According to Darren Watkins, Managing Director of Virtus Data Centres, getting the data centre strategy right means that a company has an intelligent and scalable asset that enables choice and growth. However, get it wrong and it becomes a fundamental constraint for innovation.
If you are a business expanding into new markets and the data centre is critical to the running of your business, finding the right strategy is key. With digital transformation, big data and IoT bringing disruption to what were once slick business practices, the build vs buy debate is but a distant memory for almost all organisations. Outsourcing to a third party data centre provider delivers the best protection against increasing complexity, cost and risk, and eliminates the need to worry about.
So, to whom do you outsource?
Some experts tell us that, when it comes to data centre choice, coverage is everything. Global organisations should choose providers that have a global footprint – purely because of geographical coverage. They believe that, ultimately, choice beyond this is irrelevant; that one data centre is just the same as another and that data centre space is therefore a commodity.
However, data centre providers vary in many ways – accreditations, space and power capacity, contractual flexibility, connectivity options and service levels and location – and it’s not an exaggeration to say that they can make or break a company’s ability to operate effectively. In addition, it is dangerous to assume that because the provider is not a global organisation, it’s unable to provide a global service.
An alternative approach
Today, a new breed of global data centre players, which aren’t the typical big corporates, are promising to provide much deeper local expertise while maintaining the ability to operate on a global scale. This new breed is made up of alliances of data centre companies, each leading the field in their region – and they allow customers to benefit from a global service with local expertise.
With a complete understanding of each other’s capabilities, strength and connectivity, alliance members can recommend the most appropriate data centre to either extend a company’s global reach, or to form part of a business resilience plan. Access to professional services – design and implementation, hardware procurement and delivery – ultimately make data centre moves much easier.
The most successful alliances, such as the ST Telemedia Global Alliance, are made up of local providers who have the same core values – and self-regulate to ensure that all partners offer the same level of service and support.

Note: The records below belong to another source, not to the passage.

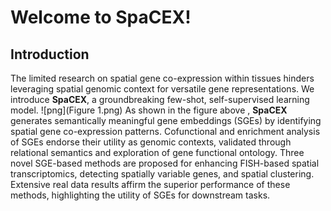 # Welcome to SpaCEX!

## Introduction

The limited research on spatial gene co-expression within tissues hinders leveraging spatial genomic context for versatile gene representations. We introduce **SpaCEX**, a groundbreaking few-shot, self-supervised learning model. 
![png](Figure 1.png)
As shown in the figure above , **SpaCEX** generates semantically meaningful gene embeddings (SGEs) by identifying spatial gene co-expression patterns. Cofunctional and enrichment analysis of SGEs endorse their utility as genomic contexts, validated through relational semantics and exploration of gene functional ontology. Three novel SGE-based methods are proposed for enhancing FISH-based spatial transcriptomics, detecting spatially variable genes, and spatial clustering. Extensive real data results affirm the superior performance of these methods, highlighting the utility of SGEs for downstream tasks.

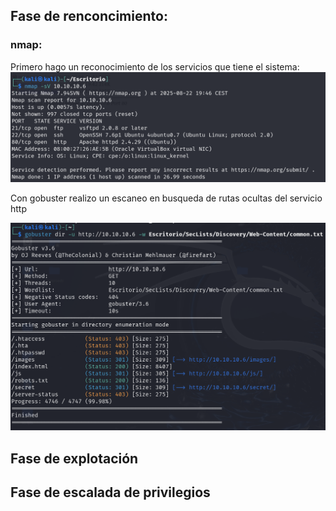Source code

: 
## Fase de renconcimiento:

### nmap:

Primero hago un reconocimiento de los servicios que tiene el sistema:
![](Imagenes/imagen1.png)

Con gobuster realizo un escaneo en busqueda de rutas ocultas del servicio http

![](Imagenes/Pasted%20image%2020250822202009.png)

## Fase de explotación


## Fase de escalada de privilegios
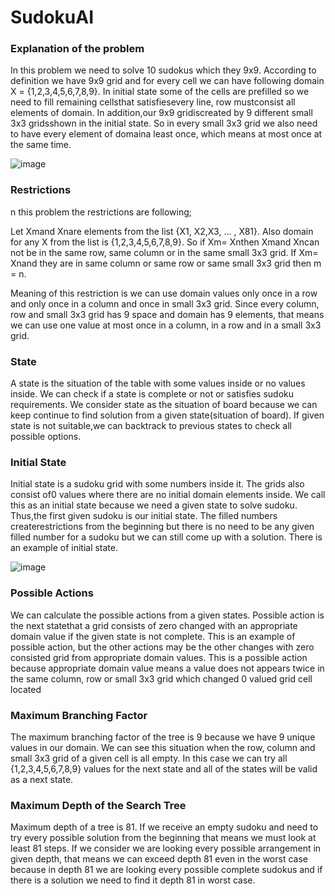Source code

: # SudokuAI

### Explanation of the problem

In this problem we need to solve 10 sudokus which they 9x9. According to definition we have 9x9 grid and for every cell we can have following domain X = {1,2,3,4,5,6,7,8,9}. In initial state some of the cells are prefilled so we need to fill remaining cellsthat satisfiesevery line, row mustconsist all elements of domain. In addition,our 9x9 gridiscreated by 9 different small 3x3 gridsshown in the initial state. So in every small 3x3 grid we also need to have every element of domaina least once, which means at most once at the same time.

![image](https://user-images.githubusercontent.com/41572446/121977430-4f9e0580-cd86-11eb-8353-bc313a9960b3.png)

### Restrictions

n this problem the restrictions are following;

Let Xmand Xnare elements from the list {X1, X2,X3, ... , X81}. Also domain for any X from the list is {1,2,3,4,5,6,7,8,9}. So if Xm= Xnthen Xmand Xncan not be in the same row, same column or in the same small 3x3 grid. If Xm= Xnand they are in same column or same row or same small 3x3 grid then m = n.

Meaning of this restriction is we can use domain values only once in a row and only once in a column and once in small 3x3 grid. Since every column, row and small 3x3 grid has 9 space and domain has 9 elements, that means we can use one value at most once in a column, in a row and in a small 3x3 grid.





### State

A state is the situation of the table with some values inside or no values inside. We can check if a state is complete or not or satisfies sudoku requirements. We consider state as the situation of board because we can keep continue to find solution from a given state(situation of board). If given state is not suitable,we can backtrack to previous states to check all possible options.


### Initial State

Initial state is a sudoku grid with some numbers inside it. The grids also consist of0 values where there are no initial domain elements inside. We call this as an initial state because we need a given state to solve sudoku. Thus,the first given sudoku is our initial state. The filled numbers createrestrictions from the beginning but there is no need to be any given filled number for a sudoku but we can still come up with a solution. There is an example of initial state.

![image](https://user-images.githubusercontent.com/41572446/121977487-70fef180-cd86-11eb-9f37-788102bde12c.png)


### Possible Actions

We can calculate the possible actions from a given states. Possible action is the next statethat a grid consists of zero changed with an appropriate domain value if the given state is not complete. This is an example of possible action, but the other actions may be the other changes with zero consisted grid from appropriate domain values. This is a possible action because appropriate domain value means a value does not appears twice in the same column, row or small 3x3 grid which changed 0 valued grid cell located


### Maximum Branching Factor

The maximum branching factor of the tree is 9 because we have 9 unique values in our domain. We can see this situation when the row, column and small 3x3 grid of a given cell is all empty. In this case we can try all {1,2,3,4,5,6,7,8,9} values for the next state and all of the states will be valid as a next state. 


### Maximum Depth of the Search Tree

Maximum depth of a tree is 81. If we receive an empty sudoku and need to try every possible solution from the beginning that means we must look at least 81 steps. If we consider we are looking every possible arrangement in given depth, that means we can exceed depth 81 even in the worst case because in depth 81 we are looking every possible complete sudokus and if there is a solution we need to find it depth 81 in worst case.
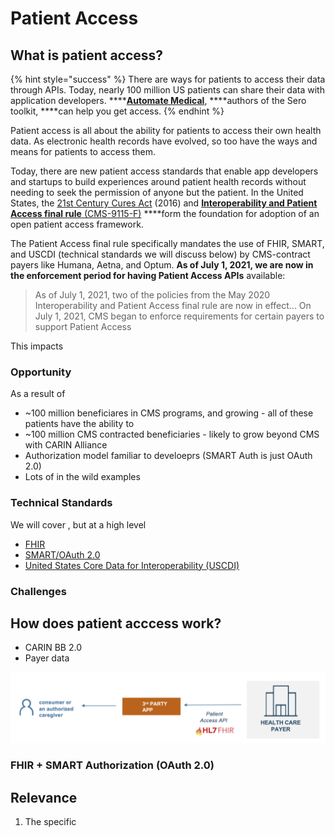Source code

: # Patient Access

## What is patient access?

{% hint style="success" %}
There are ways for patients to access their data through APIs. Today, nearly 100 million US patients can share their data with application developers. ****[**Automate Medical**](https://www.automatemedical.com/), ****authors of the Sero toolkit, ****can help you get access.
{% endhint %}

Patient access is all about the ability for patients to access their own health data. As electronic health records have evolved, so too have the ways and means for patients to access them.

Today, there are new patient access standards that enable app developers and startups to build experiences around patient health records without needing to seek the permission of anyone but the patient. In the United States, the [21st Century Cures Act](https://en.wikipedia.org/wiki/21st_Century_Cures_Act) \(2016\) and [**Interoperability and Patient Access final rule** \(CMS-9115-F\)](https://www.cms.gov/Regulations-and-Guidance/Guidance/Interoperability/index) ****form the foundation for adoption of an open patient access framework.

The Patient Access final rule specifically mandates the use of FHIR, SMART, and USCDI \(technical standards we will discuss below\) by CMS-contract payers like Humana, Aetna, and Optum. **As of July 1, 2021, we are now in the enforcement period for having Patient Access APIs** available:

> As of July 1, 2021, two of the policies from the May 2020 Interoperability and Patient Access final rule are now in effect... On July 1, 2021, CMS began to enforce requirements for certain payers to support Patient Access

This impacts

### Opportunity

As a result of 

* ~100 million beneficiares in CMS programs, and growing - all of these patients have the ability to 
* ~100 million CMS contracted beneficiaries - likely to grow beyond CMS with CARIN Alliance
* Authorization model familiar to develoeprs \(SMART Auth is just OAuth 2.0\)
* Lots of in the wild examples

### Technical Standards

We will cover , but at a high level 

* [FHIR](fhir.md#what-is-fhir)
* [SMART/OAuth 2.0](http://hl7.org/fhir/smart-app-launch/)
* [United States Core Data for Interoperability \(USCDI\)](https://www.healthit.gov/isa/united-states-core-data-interoperability-uscdi)

### Challenges

## How does patient acccess work?

* CARIN BB 2.0
* Payer data

![](../../.gitbook/assets/image%20%284%29.png)

### FHIR + SMART Authorization \(OAuth 2.0\)



## Relevance

1. The specific 





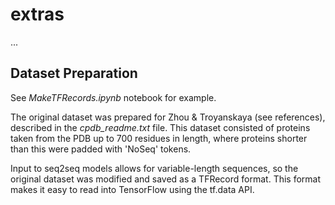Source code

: # extras
...
## Dataset Preparation
See *MakeTFRecords.ipynb* notebook for example.

The original dataset was prepared for Zhou & Troyanskaya (see references), 
described in the *cpdb_readme.txt* file. This dataset consisted of proteins
taken from the PDB up to 700 residues in length, where proteins shorter than
this were padded with 'NoSeq' tokens. 

Input to seq2seq models allows for variable-length sequences, so the original
dataset was modified and saved as a TFRecord format. This format makes it easy
to read into TensorFlow using the tf.data API.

How to pick a partner that’s right for you?
Ultimately, there are five compelling reasons to consider the new breed of global data centre providers:
1. Cost savings: Organisations know they can benefit from economies of scale when they engage with a large, global, vendor – but the same is true for a network or alliance of providers who don’t carry the global overheads of these goliath companies.
2. Ease of doing business: Whilst the big global providers promote the simplicity of the homogenised global single contract or Managed Service Agreement (MSA), the reality is that it often gets complicated because of the sheer size of the organisation. A smaller alliance provider would simply talk directly to the local data centre provider and agree the contract locally.

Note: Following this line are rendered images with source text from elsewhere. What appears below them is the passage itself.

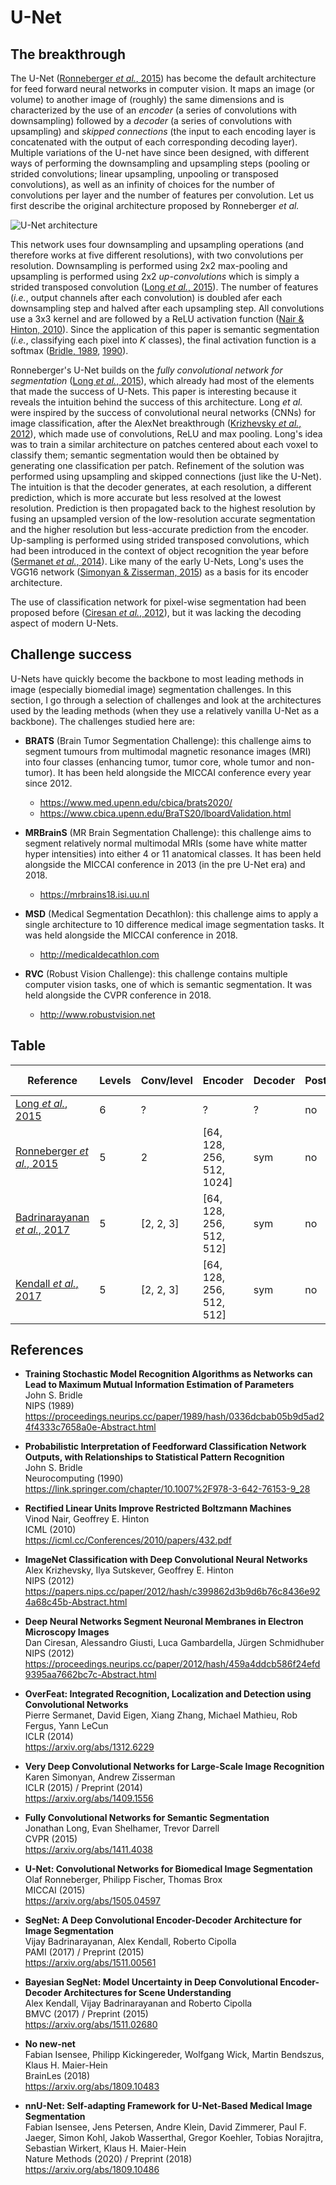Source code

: U-Net
=====

The breakthrough
----------------

The U-Net ([Ronneberger _et al._, 2015](#ronneberger2015u)) has become the default architecture for 
feed forward neural networks in computer vision. It maps an image (or volume) to another image
of (roughly) the same dimensions and is characterized by the use of an _encoder_ (a series 
of convolutions with downsampling) followed by a _decoder_ (a series of convolutions with 
upsampling) and _skipped connections_ (the input to each encoding layer is concatenated 
with the output of each corresponding decoding layer). Multiple variations of the U-net have since
been designed, with different ways of performing the downsampling and upsampling steps 
(pooling or strided convolutions; linear upsampling, unpooling or transposed convolutions), as
well as an infinity of choices for the number of convolutions per layer and the number of features 
per convolution. Let us first describe the original architecture proposed by Ronneberger _et al._

![U-Net architecture](https://lmb.informatik.uni-freiburg.de/people/ronneber/u-net/u-net-architecture.png
"Architecture of the original U-Net.")

This network uses four downsampling and upsampling operations (and therefore works at five 
different resolutions), with two convolutions per resolution. Downsampling is performed 
using 2x2 max-pooling and upsampling is performed using 2x2 _up-convolutions_ which 
is simply a strided transposed convolution ([Long _et al._, 2015](#long2015fully)). The number of 
features (_i.e._, output channels after each convolution) is doubled afer each downsampling
step and halved after each upsampling step. All convolutions use a 3x3 kernel and are followed by 
a ReLU activation function ([Nair & Hinton, 2010](#nair2010rectified)). Since the application 
of this paper is semantic segmentation (_i.e._, classifying each pixel into _K_ classes), the 
final activation function is a softmax ([Bridle, 1989](#bridle1989training), [1990](#bridle1990probabilistic)).

Ronneberger's U-Net builds on the _fully convolutional network for segmentation_ 
([Long _et al._, 2015](#long2015fully)), which already had most of the elements that made the 
success of U-Nets. This paper is interesting because it reveals the intuition behind the 
success of this architecture. Long _et al._ were inspired by the success of convolutional 
neural networks (CNNs) for image classification, after the AlexNet breakthrough 
([Krizhevsky _et al._, 2012](#krizhevsky2012imagenet)), which made use of convolutions, 
ReLU and max pooling. Long's idea was to train a similar architecture on patches centered about 
each voxel to classify them; semantic segmentation would then be obtained by generating one 
classification per patch. Refinement of the solution was performed using upsampling and 
skipped connections (just like the U-Net). The intuition is that the decoder generates, 
at each resolution, a different prediction, which is more accurate but less resolved at the 
lowest resolution. Prediction is then propagated back to the highest resolution 
by fusing an upsampled version of the low-resolution accurate segmentation and the higher
resolution but less-accurate prediction from the encoder. Up-sampling is performed using 
strided transposed convolutions, which had been introduced in the context of object recognition
the year before ([Sermanet _et al._, 2014](sermanet2014overfeat)). Like many of the early
U-Nets, Long's uses the VGG16 network ([Simonyan & Zisserman, 2015](#simonyan2015very)) 
as a basis for its encoder architecture.

The use of classification network for pixel-wise segmentation had been proposed before
([Ciresan _et al._, 2012](ciresan2012deep)), but it was lacking the decoding aspect of 
modern U-Nets.

Challenge success
-----------------

U-Nets have quickly become the backbone to most leading methods in image (especially biomedial image)
segmentation challenges. In this section, I go through a selection of challenges and look at 
the architectures used by the leading methods (when they use a relatively vanilla U-Net as 
a backbone). The challenges studied here are:

- **BRATS** (Brain Tumor Segmentation Challenge): this challenge aims to segment tumours from 
  multimodal magnetic resonance images (MRI) into four classes (enhancing tumor, tumor core, 
  whole tumor and non-tumor). It has been held alongside the MICCAI conference every year 
  since 2012. <br/>
  * https://www.med.upenn.edu/cbica/brats2020/
  * https://www.cbica.upenn.edu/BraTS20/lboardValidation.html
  
- **MRBrainS** (MR Brain Segmentation Challenge): this challenge aims to segment relatively 
  normal multimodal MRIs (some have white matter hyper intensities) into either 4 or 11 
  anatomical classes. It has been held alongside the MICCAI conference in 2013 (in the 
  pre U-Net era) and 2018.
  * https://mrbrains18.isi.uu.nl

- **MSD** (Medical Segmentation Decathlon): this challenge aims to apply a single 
  architecture to 10 difference medical image segmentation tasks. It was held alongside the 
  MICCAI conference in 2018.
  * http://medicaldecathlon.com

- **RVC** (Robust Vision Challenge): this challenge contains multiple computer vision tasks,
  one of which is semantic segmentation. It was held alongside the CVPR conference in 2018.
  * http://www.robustvision.net

Table
-----

| Reference | Levels | Conv/level | Encoder | Decoder | Post | Down | Up | Kernel | Act. | Loss | Augment. | Batch Norm | Dropout | 
| -- | -- | -- | -- | -- | -- | -- | -- | -- | -- | -- | -- | -- | -- |
| [Long _et al._, 2015](#long2015fully) | 6 | ? | ? | ? | no | maxpool | transposed | ? | ReLU | CE | no | no | no |
| [Ronneberger _et al._, 2015](#ronneberger2015u) | 5 | 2 | [64, 128, 256, 512, 1024] | sym | no | maxpool | transposed | 3 | ReLU | weighted CE | no | no | no |
| [Badrinarayanan _et al._, 2017](#badrinarayanan2017segnet) | 5 | [2, 2, 3] | [64, 128, 256, 512, 512] | sym | no | maxpool | maxunpool | [3, 3, 1] | ReLU | weighted CE | no | no | no |
| [Kendall _et al._, 2017](#kendall2017bayesian) | 5 | [2, 2, 3] | [64, 128, 256, 512, 512] | sym | no | maxpool | maxunpool | [3, 3, 1] | ReLU | weighted CE | no | no | yes |

References
----------

- <b id="bridle1989training"></b>
  **Training Stochastic Model Recognition Algorithms as Networks can Lead to 
    Maximum Mutual Information Estimation of Parameters** <br />
  John S. Bridle <br />
  NIPS (1989) <br />
  https://proceedings.neurips.cc/paper/1989/hash/0336dcbab05b9d5ad24f4333c7658a0e-Abstract.html

- <b id="bridle1990probabilistic"></b>
  **Probabilistic Interpretation of Feedforward Classification Network Outputs, 
    with Relationships to Statistical Pattern Recognition** <br />
  John S. Bridle <br />
  Neurocomputing (1990) <br />
  https://link.springer.com/chapter/10.1007%2F978-3-642-76153-9_28

- <b id="nair2010rectified"></b>
  **Rectified Linear Units Improve Restricted Boltzmann Machines** <br />
  Vinod Nair, Geoffrey E. Hinton <br />
  ICML (2010) <br />
  https://icml.cc/Conferences/2010/papers/432.pdf

- <b id="krizhevsky2012imagenet"></b>
  **ImageNet Classification with Deep Convolutional Neural Networks** <br />
  Alex Krizhevsky, Ilya Sutskever, Geoffrey E. Hinton <br />
  NIPS (2012) <br />
  https://papers.nips.cc/paper/2012/hash/c399862d3b9d6b76c8436e924a68c45b-Abstract.html

- <b id="ciresan2012deep"></b>
  **Deep Neural Networks Segment Neuronal Membranes in Electron Microscopy Images** <br />
  Dan Ciresan, Alessandro Giusti, Luca Gambardella, Jürgen Schmidhuber <br />
  NIPS (2012) <br />
  https://proceedings.neurips.cc/paper/2012/hash/459a4ddcb586f24efd9395aa7662bc7c-Abstract.html

- <b id="sermanet2014overfeat"></b>
  **OverFeat: Integrated Recognition, Localization and Detection using Convolutional Networks** <br />
  Pierre Sermanet, David Eigen, Xiang Zhang, Michael Mathieu, Rob Fergus, Yann LeCun <br />
  ICLR (2014) <br />
  https://arxiv.org/abs/1312.6229

- <b id="simonyan2015very"></b>
  **Very Deep Convolutional Networks for Large-Scale Image Recognition** <br />
  Karen Simonyan, Andrew Zisserman <br />
  ICLR (2015) / Preprint (2014) <br />
  https://arxiv.org/abs/1409.1556

- <b id="long2015fully"></b>
  **Fully Convolutional Networks for Semantic Segmentation** <br />
  Jonathan Long, Evan Shelhamer, Trevor Darrell <br/>
  CVPR (2015) <br/>
  https://arxiv.org/abs/1411.4038

- <b id="ronneberger2015u"></b>
  **U-Net: Convolutional Networks for Biomedical Image Segmentation** <br />
  Olaf Ronneberger, Philipp Fischer, Thomas Brox <br/>
  MICCAI (2015) <br/>
  https://arxiv.org/abs/1505.04597

- <b id="badrinarayanan2017segnet"></b>
  **SegNet: A Deep Convolutional Encoder-Decoder Architecture for Image Segmentation** <br />
  Vijay Badrinarayanan, Alex Kendall, Roberto Cipolla <br/>
  PAMI (2017) / Preprint (2015) <br/>
  https://arxiv.org/abs/1511.00561
  
- <b id="kendall2017bayesian"></b>
  **Bayesian SegNet: Model Uncertainty in Deep Convolutional Encoder-Decoder Architectures for Scene Understanding** <br />
  Alex Kendall, Vijay Badrinarayanan and Roberto Cipolla <br />
  BMVC (2017) / Preprint (2015) <br />
  https://arxiv.org/abs/1511.02680

- <b id="isensee2020nnu"></b>
  **No new-net** <br />
  Fabian Isensee, Philipp Kickingereder, Wolfgang Wick, Martin Bendszus, Klaus H. Maier-Hein <br />
  BrainLes (2018) <br />
  https://arxiv.org/abs/1809.10483
  
- <b id="isensee2020nnu"></b>
  **nnU-Net: Self-adapting Framework for U-Net-Based Medical Image Segmentation** <br />
  Fabian Isensee, Jens Petersen, Andre Klein, David Zimmerer, Paul F. Jaeger, Simon Kohl, Jakob Wasserthal, Gregor Koehler, Tobias Norajitra, Sebastian Wirkert, Klaus H. Maier-Hein <br />
  Nature Methods (2020) / Preprint (2018) <br />
  https://arxiv.org/abs/1809.10486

3. Regulation: Local offices understand the local regulation. If the customer was an American organisation on the west coast of the US that was worried about GDPR and was trying to buy from a provider in London, the local provider would have the knowledge, as they work daily with the laws and regulations.
4. Connectivity: Alliance providers will go the extra mile to ensure customers use the most effective routes, often producing fibre maps, which don’t provide revenue, but demonstrate deeper knowledge. A global provider may have a challenge from a resource perspective to do something similar because they simply don’t have the time or solution people to do it.
So, for organisations that need global coverage, the answer may not be in a large multinational provider. This new breed of alliance providers can help to combine global coverage capabilities with local expertise, delivering cost savings, efficiencies and a more bespoke and effective service.